Dataset excerpts:
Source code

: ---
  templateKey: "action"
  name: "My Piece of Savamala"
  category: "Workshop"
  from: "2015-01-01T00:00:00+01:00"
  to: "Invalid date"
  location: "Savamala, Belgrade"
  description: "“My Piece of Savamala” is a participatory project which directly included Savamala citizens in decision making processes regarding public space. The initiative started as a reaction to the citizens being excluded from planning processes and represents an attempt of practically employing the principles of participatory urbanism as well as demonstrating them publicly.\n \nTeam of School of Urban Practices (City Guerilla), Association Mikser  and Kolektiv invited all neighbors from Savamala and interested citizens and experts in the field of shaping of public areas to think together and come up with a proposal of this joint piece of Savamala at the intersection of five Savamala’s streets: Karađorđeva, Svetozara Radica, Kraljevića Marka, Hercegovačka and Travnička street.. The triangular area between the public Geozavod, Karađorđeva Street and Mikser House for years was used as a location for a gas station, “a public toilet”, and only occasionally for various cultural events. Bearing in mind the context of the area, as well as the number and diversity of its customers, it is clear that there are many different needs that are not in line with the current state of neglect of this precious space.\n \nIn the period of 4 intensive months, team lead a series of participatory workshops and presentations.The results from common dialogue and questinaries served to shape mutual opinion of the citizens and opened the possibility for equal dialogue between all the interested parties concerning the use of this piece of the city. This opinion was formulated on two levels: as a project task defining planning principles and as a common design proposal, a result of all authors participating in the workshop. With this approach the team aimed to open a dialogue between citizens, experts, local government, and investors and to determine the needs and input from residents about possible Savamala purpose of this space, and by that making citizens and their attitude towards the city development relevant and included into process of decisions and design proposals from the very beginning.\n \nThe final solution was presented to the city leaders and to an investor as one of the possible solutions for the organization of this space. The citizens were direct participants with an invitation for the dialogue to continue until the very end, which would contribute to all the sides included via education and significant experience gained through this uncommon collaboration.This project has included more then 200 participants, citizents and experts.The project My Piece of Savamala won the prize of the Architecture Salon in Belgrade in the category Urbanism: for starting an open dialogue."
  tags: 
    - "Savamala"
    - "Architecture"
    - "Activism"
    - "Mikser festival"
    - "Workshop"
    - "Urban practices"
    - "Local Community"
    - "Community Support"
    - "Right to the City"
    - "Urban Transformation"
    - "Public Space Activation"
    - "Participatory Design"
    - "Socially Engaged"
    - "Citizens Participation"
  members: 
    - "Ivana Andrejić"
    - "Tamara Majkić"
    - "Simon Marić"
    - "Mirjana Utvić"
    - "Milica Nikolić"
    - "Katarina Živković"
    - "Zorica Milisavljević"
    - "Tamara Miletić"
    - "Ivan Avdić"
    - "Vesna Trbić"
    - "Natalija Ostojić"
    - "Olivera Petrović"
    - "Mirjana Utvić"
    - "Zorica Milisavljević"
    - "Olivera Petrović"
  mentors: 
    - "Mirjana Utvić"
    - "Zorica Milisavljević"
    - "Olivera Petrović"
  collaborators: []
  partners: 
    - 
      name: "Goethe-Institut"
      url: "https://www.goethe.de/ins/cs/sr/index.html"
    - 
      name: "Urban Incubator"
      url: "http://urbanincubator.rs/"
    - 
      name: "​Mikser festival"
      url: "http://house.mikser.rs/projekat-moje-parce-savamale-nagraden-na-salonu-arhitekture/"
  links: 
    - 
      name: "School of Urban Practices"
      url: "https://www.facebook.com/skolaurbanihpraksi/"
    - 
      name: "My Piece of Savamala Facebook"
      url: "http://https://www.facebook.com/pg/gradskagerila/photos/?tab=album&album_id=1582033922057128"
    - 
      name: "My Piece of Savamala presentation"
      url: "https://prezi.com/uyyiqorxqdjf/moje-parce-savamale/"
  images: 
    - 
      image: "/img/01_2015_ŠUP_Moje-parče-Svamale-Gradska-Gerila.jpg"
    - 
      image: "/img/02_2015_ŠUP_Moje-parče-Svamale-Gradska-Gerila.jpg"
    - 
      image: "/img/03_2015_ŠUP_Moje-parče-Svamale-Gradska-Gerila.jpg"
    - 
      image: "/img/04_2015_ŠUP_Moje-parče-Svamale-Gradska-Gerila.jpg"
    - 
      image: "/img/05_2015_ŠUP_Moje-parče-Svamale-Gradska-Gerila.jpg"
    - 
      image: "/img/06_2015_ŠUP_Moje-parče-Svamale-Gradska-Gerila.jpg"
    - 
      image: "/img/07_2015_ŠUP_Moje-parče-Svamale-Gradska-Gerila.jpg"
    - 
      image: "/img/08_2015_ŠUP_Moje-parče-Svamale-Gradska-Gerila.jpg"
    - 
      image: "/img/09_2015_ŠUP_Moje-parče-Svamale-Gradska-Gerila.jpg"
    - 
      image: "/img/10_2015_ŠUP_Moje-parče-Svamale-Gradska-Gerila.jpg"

Exercise objective: Reproduce the whole listing without changing anything.

Response below:
Source code

: ---
  templateKey: "action"
  name: "My Piece of Savamala"
  category: "Workshop"
  from: "2015-01-01T00:00:00+01:00"
  to: "Invalid date"
  location: "Savamala, Belgrade"
  description: "“My Piece of Savamala” is a participatory project which directly included Savamala citizens in decision making processes regarding public space. The initiative started as a reaction to the citizens being excluded from planning processes and represents an attempt of practically employing the principles of participatory urbanism as well as demonstrating them publicly.\n \nTeam of School of Urban Practices (City Guerilla), Association Mikser  and Kolektiv invited all neighbors from Savamala and interested citizens and experts in the field of shaping of public areas to think together and come up with a proposal of this joint piece of Savamala at the intersection of five Savamala’s streets: Karađorđeva, Svetozara Radica, Kraljevića Marka, Hercegovačka and Travnička street.. The triangular area between the public Geozavod, Karađorđeva Street and Mikser House for years was used as a location for a gas station, “a public toilet”, and only occasionally for various cultural events. Bearing in mind the context of the area, as well as the number and diversity of its customers, it is clear that there are many different needs that are not in line with the current state of neglect of this precious space.\n \nIn the period of 4 intensive months, team lead a series of participatory workshops and presentations.The results from common dialogue and questinaries served to shape mutual opinion of the citizens and opened the possibility for equal dialogue between all the interested parties concerning the use of this piece of the city. This opinion was formulated on two levels: as a project task defining planning principles and as a common design proposal, a result of all authors participating in the workshop. With this approach the team aimed to open a dialogue between citizens, experts, local government, and investors and to determine the needs and input from residents about possible Savamala purpose of this space, and by that making citizens and their attitude towards the city development relevant and included into process of decisions and design proposals from the very beginning.\n \nThe final solution was presented to the city leaders and to an investor as one of the possible solutions for the organization of this space. The citizens were direct participants with an invitation for the dialogue to continue until the very end, which would contribute to all the sides included via education and significant experience gained through this uncommon collaboration.This project has included more then 200 participants, citizents and experts.The project My Piece of Savamala won the prize of the Architecture Salon in Belgrade in the category Urbanism: for starting an open dialogue."
  tags: 
    - "Savamala"
    - "Architecture"
    - "Activism"
    - "Mikser festival"
    - "Workshop"
    - "Urban practices"
    - "Local Community"
    - "Community Support"
    - "Right to the City"
    - "Urban Transformation"
    - "Public Space Activation"
    - "Participatory Design"
    - "Socially Engaged"
    - "Citizens Participation"
  members: 
    - "Ivana Andrejić"
    - "Tamara Majkić"
    - "Simon Marić"
    - "Mirjana Utvić"
    - "Milica Nikolić"
    - "Katarina Živković"
    - "Zorica Milisavljević"
    - "Tamara Miletić"
    - "Ivan Avdić"
    - "Vesna Trbić"
    - "Natalija Ostojić"
    - "Olivera Petrović"
    - "Mirjana Utvić"
    - "Zorica Milisavljević"
    - "Olivera Petrović"
  mentors: 
    - "Mirjana Utvić"
    - "Zorica Milisavljević"
    - "Olivera Petrović"
  collaborators: []
  partners: 
    - 
      name: "Goethe-Institut"
      url: "https://www.goethe.de/ins/cs/sr/index.html"
    - 
      name: "Urban Incubator"
      url: "http://urbanincubator.rs/"
    - 
      name: "​Mikser festival"
      url: "http://house.mikser.rs/projekat-moje-parce-savamale-nagraden-na-salonu-arhitekture/"
  links: 
    - 
      name: "School of Urban Practices"
      url: "https://www.facebook.com/skolaurbanihpraksi/"
    - 
      name: "My Piece of Savamala Facebook"
      url: "http://https://www.facebook.com/pg/gradskagerila/photos/?tab=album&album_id=1582033922057128"
    - 
      name: "My Piece of Savamala presentation"
      url: "https://prezi.com/uyyiqorxqdjf/moje-parce-savamale/"
  images: 
    - 
      image: "/img/01_2015_ŠUP_Moje-parče-Svamale-Gradska-Gerila.jpg"
    - 
      image: "/img/02_2015_ŠUP_Moje-parče-Svamale-Gradska-Gerila.jpg"
    - 
      image: "/img/03_2015_ŠUP_Moje-parče-Svamale-Gradska-Gerila.jpg"
    - 
      image: "/img/04_2015_ŠUP_Moje-parče-Svamale-Gradska-Gerila.jpg"
    - 
      image: "/img/05_2015_ŠUP_Moje-parče-Svamale-Gradska-Gerila.jpg"
    - 
      image: "/img/06_2015_ŠUP_Moje-parče-Svamale-Gradska-Gerila.jpg"
    - 
      image: "/img/07_2015_ŠUP_Moje-parče-Svamale-Gradska-Gerila.jpg"
    - 
      image: "/img/08_2015_ŠUP_Moje-parče-Svamale-Gradska-Gerila.jpg"
    - 
      image: "/img/09_2015_ŠUP_Moje-parče-Svamale-Gradska-Gerila.jpg"
    - 
      image: "/img/10_2015_ŠUP_Moje-parče-Svamale-Gradska-Gerila.jpg"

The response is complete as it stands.